Welfare for the in-group is not (exclusively) left-wing. The Nazis had welfare for blonde blue-haired ‘aryans’ that produced lots of children. Also, neoliberal and conservative western governments love giving welfare to corporations and rich people. Even if your in-group is “all Romans” (in case of the ancient grain dole that Mussolini was inspired by) or “all Italians”, if the motivation for welfare is to empower the in-group to exploit the out-group, it’s right wing.

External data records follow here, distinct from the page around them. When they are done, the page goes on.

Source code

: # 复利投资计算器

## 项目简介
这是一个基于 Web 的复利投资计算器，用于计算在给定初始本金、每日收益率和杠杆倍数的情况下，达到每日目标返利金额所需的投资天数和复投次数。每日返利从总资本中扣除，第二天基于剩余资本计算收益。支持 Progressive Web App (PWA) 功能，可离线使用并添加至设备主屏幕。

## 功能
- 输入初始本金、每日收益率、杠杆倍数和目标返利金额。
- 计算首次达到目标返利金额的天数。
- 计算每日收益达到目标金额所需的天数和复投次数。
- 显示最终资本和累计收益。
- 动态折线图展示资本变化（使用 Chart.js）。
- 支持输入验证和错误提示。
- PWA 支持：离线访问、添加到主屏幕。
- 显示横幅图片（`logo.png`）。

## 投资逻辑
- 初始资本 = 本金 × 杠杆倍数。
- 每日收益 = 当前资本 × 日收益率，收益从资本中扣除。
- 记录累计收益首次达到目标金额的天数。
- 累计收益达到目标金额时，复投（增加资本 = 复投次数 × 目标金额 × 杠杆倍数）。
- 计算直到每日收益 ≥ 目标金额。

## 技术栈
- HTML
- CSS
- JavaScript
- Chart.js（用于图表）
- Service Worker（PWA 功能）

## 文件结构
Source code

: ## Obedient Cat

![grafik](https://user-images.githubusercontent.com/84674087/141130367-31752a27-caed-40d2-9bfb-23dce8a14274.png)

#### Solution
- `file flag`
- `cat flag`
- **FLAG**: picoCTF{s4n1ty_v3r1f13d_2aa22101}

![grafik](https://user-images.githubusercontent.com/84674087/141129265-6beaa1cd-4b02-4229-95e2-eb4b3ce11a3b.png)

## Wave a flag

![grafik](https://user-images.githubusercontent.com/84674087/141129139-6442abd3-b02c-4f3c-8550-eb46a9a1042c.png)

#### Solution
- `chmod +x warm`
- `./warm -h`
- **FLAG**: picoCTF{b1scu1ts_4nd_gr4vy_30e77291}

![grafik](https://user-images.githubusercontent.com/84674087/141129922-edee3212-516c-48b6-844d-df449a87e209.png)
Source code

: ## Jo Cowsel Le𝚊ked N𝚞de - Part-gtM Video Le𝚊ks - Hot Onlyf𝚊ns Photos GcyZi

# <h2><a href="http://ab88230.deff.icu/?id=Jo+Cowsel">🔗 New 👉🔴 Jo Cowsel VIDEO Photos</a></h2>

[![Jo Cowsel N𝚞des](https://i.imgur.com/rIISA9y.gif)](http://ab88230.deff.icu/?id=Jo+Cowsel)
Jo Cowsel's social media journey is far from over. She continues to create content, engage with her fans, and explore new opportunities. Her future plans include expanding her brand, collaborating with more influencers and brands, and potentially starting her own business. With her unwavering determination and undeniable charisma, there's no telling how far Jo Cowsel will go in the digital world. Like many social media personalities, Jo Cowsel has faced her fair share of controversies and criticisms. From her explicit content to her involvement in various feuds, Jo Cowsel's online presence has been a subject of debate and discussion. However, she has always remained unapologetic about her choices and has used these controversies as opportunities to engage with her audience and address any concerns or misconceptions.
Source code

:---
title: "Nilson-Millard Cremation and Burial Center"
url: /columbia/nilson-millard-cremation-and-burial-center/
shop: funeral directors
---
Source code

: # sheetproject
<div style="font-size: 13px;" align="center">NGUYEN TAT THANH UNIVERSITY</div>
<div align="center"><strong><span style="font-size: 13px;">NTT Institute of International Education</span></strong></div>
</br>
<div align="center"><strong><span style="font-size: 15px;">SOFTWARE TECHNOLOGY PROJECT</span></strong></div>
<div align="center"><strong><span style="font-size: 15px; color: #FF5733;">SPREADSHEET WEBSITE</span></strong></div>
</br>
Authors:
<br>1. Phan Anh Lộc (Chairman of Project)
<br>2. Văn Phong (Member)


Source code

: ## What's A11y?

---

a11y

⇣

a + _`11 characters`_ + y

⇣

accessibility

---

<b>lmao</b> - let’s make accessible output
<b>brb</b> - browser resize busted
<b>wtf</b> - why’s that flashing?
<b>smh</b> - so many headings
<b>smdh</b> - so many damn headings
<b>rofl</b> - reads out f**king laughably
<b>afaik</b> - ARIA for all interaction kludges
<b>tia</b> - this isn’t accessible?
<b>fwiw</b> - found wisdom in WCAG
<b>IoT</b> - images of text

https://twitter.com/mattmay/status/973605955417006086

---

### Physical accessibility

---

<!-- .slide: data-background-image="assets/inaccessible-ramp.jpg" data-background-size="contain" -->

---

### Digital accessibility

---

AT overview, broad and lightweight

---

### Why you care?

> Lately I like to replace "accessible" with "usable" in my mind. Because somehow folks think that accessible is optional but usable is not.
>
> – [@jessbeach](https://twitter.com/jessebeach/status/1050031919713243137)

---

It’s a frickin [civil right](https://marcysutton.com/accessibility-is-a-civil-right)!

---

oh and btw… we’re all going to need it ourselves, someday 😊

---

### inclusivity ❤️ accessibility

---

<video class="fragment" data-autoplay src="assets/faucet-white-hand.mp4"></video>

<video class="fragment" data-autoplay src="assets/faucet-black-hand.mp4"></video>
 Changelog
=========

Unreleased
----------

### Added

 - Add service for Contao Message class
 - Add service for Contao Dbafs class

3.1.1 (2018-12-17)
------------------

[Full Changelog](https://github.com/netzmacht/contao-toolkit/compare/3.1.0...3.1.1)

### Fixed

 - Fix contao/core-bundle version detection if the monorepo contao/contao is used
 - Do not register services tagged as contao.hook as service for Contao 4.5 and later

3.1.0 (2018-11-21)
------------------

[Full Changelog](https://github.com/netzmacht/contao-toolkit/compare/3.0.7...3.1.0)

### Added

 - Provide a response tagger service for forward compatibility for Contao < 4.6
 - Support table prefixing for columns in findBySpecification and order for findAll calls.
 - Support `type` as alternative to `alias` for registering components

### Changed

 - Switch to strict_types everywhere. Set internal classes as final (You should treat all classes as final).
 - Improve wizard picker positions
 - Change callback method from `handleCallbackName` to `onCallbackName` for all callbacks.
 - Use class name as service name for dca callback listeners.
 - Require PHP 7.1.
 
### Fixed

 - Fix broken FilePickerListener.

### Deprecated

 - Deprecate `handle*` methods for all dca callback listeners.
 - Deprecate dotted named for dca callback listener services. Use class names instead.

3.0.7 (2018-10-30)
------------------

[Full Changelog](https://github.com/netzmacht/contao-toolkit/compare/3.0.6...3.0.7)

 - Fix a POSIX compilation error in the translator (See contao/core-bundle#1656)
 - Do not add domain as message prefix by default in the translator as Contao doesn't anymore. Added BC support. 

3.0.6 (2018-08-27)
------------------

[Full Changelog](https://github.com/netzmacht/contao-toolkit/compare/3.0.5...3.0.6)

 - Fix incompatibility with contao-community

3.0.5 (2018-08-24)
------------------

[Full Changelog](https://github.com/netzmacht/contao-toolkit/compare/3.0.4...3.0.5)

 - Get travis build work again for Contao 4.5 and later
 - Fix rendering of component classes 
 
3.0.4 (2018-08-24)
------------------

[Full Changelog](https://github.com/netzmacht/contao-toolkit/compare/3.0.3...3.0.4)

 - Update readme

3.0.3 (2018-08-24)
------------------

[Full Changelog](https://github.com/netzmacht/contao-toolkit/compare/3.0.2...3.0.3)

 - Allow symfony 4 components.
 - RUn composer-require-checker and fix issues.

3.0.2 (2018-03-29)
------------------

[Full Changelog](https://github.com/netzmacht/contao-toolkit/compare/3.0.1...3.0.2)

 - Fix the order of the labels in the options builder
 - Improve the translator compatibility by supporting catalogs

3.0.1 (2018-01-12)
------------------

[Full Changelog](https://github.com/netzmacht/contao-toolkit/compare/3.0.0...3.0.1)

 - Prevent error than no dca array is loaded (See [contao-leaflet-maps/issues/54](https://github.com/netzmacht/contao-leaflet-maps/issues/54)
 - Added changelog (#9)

Government intervention and ownership are not (exclusively) left-wing. The original right wing - the monarchists in the French parliament - were pro-government intervention and ownership, with the government being embodied by the king. Government spending is consistently higher among Republicans than Democrats. Large ostentatious state projects with kickbacks for the in-group are bread and butter of pretty much every right wing government, from the massive Nazi government-owned holiday park Prora to the Space Launch System. Right-wing governments often forcefully nationalize projects run by the out-group, like Jewish shops in Nazi germany or Black Panther community support networks in the US.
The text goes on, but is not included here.